__ACTION ITEM__
Your job is to set down the stretch of entries that opens with the line containing "Personal portfolio , nice" and closes with the line containing "Also in **Merge". Keep both end lines, copy each exactly, and add nothing.

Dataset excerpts
********************

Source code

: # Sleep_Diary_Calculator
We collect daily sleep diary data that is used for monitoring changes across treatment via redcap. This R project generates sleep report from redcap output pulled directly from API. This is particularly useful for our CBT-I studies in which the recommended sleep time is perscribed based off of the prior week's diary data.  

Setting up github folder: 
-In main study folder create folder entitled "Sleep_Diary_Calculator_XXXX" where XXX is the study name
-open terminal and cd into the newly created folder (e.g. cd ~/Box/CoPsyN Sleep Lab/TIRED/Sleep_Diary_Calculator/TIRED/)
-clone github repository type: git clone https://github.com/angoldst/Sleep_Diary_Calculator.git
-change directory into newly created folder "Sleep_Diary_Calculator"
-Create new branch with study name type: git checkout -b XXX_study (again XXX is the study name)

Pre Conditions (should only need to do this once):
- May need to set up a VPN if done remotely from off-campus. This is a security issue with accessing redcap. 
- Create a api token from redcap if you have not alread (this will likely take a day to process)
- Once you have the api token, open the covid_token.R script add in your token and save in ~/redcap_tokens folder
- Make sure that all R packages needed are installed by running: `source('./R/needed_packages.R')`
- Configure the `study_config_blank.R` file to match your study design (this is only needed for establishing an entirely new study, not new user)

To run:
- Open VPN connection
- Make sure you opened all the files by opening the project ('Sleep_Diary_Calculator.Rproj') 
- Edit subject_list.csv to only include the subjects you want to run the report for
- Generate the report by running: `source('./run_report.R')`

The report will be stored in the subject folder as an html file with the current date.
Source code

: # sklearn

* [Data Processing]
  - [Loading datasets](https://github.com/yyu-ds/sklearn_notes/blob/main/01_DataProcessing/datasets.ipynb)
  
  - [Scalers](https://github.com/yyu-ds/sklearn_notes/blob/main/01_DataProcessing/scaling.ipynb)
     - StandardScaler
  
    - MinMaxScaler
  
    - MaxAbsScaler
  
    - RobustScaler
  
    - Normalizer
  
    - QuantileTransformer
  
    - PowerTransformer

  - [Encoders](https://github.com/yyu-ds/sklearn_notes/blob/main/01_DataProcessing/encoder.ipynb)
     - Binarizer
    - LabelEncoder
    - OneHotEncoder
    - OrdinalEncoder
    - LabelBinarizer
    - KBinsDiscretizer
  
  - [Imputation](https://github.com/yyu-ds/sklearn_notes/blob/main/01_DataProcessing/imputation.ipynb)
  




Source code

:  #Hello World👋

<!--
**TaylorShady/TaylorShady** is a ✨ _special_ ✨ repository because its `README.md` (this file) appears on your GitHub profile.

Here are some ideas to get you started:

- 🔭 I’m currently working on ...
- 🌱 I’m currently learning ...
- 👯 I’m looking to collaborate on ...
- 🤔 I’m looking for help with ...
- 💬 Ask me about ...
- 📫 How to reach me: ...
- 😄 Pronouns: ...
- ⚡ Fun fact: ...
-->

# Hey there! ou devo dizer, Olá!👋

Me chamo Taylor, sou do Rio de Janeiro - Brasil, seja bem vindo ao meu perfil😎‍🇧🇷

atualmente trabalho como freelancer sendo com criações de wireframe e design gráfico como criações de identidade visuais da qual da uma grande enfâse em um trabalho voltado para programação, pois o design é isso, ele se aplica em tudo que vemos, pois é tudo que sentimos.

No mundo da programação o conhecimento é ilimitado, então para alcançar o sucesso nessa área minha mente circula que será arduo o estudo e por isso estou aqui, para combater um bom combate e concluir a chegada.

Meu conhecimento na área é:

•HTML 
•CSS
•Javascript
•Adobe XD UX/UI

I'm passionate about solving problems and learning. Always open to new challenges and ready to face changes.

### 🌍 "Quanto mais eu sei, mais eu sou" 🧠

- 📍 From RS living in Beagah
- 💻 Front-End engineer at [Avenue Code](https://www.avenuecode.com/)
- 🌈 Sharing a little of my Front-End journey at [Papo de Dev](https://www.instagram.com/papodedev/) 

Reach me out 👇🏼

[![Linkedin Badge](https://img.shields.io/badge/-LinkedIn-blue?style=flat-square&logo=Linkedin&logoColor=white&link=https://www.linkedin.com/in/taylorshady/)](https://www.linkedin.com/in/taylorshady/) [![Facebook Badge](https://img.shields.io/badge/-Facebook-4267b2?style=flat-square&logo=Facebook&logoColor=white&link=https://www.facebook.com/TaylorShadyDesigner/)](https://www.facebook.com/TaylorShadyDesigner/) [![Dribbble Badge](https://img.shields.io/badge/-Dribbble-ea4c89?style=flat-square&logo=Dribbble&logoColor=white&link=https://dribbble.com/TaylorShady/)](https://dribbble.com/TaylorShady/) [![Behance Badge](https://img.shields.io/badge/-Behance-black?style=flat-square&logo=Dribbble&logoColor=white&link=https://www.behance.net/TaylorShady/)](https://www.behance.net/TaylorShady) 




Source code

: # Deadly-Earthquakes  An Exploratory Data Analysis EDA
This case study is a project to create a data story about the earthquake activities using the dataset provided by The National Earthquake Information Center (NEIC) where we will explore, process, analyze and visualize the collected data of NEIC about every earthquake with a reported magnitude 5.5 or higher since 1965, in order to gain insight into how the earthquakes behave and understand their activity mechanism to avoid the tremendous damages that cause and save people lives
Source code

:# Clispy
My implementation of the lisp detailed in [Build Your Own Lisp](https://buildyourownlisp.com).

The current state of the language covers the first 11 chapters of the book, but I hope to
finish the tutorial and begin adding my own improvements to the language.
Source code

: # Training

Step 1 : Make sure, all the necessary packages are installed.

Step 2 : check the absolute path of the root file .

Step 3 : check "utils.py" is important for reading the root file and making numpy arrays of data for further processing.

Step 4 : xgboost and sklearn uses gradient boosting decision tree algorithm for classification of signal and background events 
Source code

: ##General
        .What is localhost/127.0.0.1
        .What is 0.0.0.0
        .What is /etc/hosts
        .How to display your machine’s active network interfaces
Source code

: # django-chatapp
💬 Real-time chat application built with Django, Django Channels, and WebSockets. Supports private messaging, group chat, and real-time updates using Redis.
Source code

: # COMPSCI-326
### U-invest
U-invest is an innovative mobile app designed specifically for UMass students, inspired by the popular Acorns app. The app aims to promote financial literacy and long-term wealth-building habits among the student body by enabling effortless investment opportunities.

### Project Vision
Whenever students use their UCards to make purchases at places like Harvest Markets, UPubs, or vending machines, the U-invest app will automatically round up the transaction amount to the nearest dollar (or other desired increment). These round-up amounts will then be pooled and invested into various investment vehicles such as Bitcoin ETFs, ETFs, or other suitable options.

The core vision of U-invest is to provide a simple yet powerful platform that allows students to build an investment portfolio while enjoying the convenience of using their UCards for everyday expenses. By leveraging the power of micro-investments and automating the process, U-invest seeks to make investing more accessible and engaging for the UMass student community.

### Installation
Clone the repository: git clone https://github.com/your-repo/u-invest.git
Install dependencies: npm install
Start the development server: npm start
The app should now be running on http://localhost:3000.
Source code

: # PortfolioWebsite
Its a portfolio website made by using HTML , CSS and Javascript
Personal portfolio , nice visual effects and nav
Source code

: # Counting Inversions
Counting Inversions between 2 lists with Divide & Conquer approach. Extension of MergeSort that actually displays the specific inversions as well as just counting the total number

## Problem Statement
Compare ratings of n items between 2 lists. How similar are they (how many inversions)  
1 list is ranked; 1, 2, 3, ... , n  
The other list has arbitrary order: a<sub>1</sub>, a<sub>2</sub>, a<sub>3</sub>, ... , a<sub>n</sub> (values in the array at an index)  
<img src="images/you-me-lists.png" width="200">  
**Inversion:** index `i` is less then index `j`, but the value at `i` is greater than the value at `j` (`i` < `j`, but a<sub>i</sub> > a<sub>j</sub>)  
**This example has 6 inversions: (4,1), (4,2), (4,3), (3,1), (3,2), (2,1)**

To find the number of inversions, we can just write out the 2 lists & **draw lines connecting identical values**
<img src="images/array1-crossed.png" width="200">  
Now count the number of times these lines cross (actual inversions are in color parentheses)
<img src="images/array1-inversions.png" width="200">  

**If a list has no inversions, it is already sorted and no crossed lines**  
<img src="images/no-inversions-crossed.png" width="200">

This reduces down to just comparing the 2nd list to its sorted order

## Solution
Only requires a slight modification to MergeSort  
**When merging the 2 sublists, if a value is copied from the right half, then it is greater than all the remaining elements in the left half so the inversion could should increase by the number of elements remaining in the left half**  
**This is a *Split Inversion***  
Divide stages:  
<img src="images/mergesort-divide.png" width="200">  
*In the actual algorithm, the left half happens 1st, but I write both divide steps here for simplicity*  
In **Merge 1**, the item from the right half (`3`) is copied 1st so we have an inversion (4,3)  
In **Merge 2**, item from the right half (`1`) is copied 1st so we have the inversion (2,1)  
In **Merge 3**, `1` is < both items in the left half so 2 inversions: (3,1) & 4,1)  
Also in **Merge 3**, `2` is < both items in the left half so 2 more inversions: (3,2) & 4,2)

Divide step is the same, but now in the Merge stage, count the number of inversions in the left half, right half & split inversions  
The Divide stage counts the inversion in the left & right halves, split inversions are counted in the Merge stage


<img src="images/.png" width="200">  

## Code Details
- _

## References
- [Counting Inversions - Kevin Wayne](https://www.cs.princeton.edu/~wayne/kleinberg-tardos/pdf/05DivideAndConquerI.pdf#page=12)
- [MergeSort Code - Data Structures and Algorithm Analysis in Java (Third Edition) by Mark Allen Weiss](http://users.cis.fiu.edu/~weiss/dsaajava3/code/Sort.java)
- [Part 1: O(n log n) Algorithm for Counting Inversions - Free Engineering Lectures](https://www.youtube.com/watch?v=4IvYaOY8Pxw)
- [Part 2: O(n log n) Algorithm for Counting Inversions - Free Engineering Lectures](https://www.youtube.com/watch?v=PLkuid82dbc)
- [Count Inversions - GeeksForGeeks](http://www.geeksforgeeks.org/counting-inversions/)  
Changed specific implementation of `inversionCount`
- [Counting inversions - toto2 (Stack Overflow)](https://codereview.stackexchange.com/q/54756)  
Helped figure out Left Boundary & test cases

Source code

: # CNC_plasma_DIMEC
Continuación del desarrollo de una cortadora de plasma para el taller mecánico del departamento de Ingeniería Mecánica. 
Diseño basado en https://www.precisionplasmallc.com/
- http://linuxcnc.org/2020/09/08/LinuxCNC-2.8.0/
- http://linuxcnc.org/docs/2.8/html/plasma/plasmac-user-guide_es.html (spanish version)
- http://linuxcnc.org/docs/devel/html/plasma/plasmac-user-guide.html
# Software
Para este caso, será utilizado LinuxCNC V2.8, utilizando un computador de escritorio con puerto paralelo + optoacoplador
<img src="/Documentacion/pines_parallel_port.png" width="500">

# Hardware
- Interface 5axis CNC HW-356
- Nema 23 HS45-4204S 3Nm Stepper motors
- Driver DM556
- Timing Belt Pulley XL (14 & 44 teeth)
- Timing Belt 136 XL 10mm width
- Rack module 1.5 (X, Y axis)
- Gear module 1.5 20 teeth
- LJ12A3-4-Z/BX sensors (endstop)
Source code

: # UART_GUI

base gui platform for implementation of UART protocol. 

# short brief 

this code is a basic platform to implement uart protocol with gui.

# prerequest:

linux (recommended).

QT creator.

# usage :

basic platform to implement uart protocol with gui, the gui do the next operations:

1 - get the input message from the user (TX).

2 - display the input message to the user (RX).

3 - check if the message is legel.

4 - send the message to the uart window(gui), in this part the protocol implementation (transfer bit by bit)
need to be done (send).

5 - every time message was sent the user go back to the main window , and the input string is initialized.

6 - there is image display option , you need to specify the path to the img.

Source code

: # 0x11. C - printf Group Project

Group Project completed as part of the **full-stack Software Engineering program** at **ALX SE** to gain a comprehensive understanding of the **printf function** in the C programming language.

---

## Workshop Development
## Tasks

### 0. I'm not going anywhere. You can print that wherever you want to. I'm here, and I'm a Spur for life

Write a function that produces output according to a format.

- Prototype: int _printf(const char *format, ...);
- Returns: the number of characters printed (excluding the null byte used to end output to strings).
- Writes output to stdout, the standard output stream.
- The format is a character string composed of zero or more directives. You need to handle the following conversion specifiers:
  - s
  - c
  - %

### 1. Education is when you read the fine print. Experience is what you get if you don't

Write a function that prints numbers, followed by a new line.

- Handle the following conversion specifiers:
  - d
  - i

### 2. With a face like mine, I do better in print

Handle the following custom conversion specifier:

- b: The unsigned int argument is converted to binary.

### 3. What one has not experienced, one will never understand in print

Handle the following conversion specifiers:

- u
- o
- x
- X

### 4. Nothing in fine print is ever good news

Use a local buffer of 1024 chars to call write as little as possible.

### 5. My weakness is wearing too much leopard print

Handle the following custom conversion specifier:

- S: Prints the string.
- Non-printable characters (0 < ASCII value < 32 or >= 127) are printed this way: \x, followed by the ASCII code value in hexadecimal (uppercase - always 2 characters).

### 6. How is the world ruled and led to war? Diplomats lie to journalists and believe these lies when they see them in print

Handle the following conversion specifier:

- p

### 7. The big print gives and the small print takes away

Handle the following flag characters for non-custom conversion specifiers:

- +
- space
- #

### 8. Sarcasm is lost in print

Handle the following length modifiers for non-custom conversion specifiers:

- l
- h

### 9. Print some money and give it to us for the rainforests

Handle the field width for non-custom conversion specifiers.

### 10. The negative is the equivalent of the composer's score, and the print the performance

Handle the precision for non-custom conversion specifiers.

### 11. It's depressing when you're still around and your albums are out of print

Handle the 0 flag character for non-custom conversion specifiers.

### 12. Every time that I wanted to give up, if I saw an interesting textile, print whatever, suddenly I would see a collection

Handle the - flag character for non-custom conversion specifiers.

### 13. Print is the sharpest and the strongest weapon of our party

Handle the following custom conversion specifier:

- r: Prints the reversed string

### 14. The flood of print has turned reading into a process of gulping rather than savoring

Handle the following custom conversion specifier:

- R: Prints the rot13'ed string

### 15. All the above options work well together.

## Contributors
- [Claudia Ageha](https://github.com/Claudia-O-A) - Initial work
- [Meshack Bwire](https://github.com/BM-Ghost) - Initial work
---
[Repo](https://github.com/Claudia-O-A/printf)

********************

__PROBLEM SOLUTION__
Personal portfolio , nice visual effects and nav
Source code

: # Counting Inversions
Counting Inversions between 2 lists with Divide & Conquer approach. Extension of MergeSort that actually displays the specific inversions as well as just counting the total number

## Problem Statement
Compare ratings of n items between 2 lists. How similar are they (how many inversions)  
1 list is ranked; 1, 2, 3, ... , n  
The other list has arbitrary order: a<sub>1</sub>, a<sub>2</sub>, a<sub>3</sub>, ... , a<sub>n</sub> (values in the array at an index)  
<img src="images/you-me-lists.png" width="200">  
**Inversion:** index `i` is less then index `j`, but the value at `i` is greater than the value at `j` (`i` < `j`, but a<sub>i</sub> > a<sub>j</sub>)  
**This example has 6 inversions: (4,1), (4,2), (4,3), (3,1), (3,2), (2,1)**

To find the number of inversions, we can just write out the 2 lists & **draw lines connecting identical values**
<img src="images/array1-crossed.png" width="200">  
Now count the number of times these lines cross (actual inversions are in color parentheses)
<img src="images/array1-inversions.png" width="200">  

**If a list has no inversions, it is already sorted and no crossed lines**  
<img src="images/no-inversions-crossed.png" width="200">

This reduces down to just comparing the 2nd list to its sorted order

## Solution
Only requires a slight modification to MergeSort  
**When merging the 2 sublists, if a value is copied from the right half, then it is greater than all the remaining elements in the left half so the inversion could should increase by the number of elements remaining in the left half**  
**This is a *Split Inversion***  
Divide stages:  
<img src="images/mergesort-divide.png" width="200">  
*In the actual algorithm, the left half happens 1st, but I write both divide steps here for simplicity*  
In **Merge 1**, the item from the right half (`3`) is copied 1st so we have an inversion (4,3)  
In **Merge 2**, item from the right half (`1`) is copied 1st so we have the inversion (2,1)  
In **Merge 3**, `1` is < both items in the left half so 2 inversions: (3,1) & 4,1)  
Also in **Merge 3**, `2` is < both items in the left half so 2 more inversions: (3,2) & 4,2)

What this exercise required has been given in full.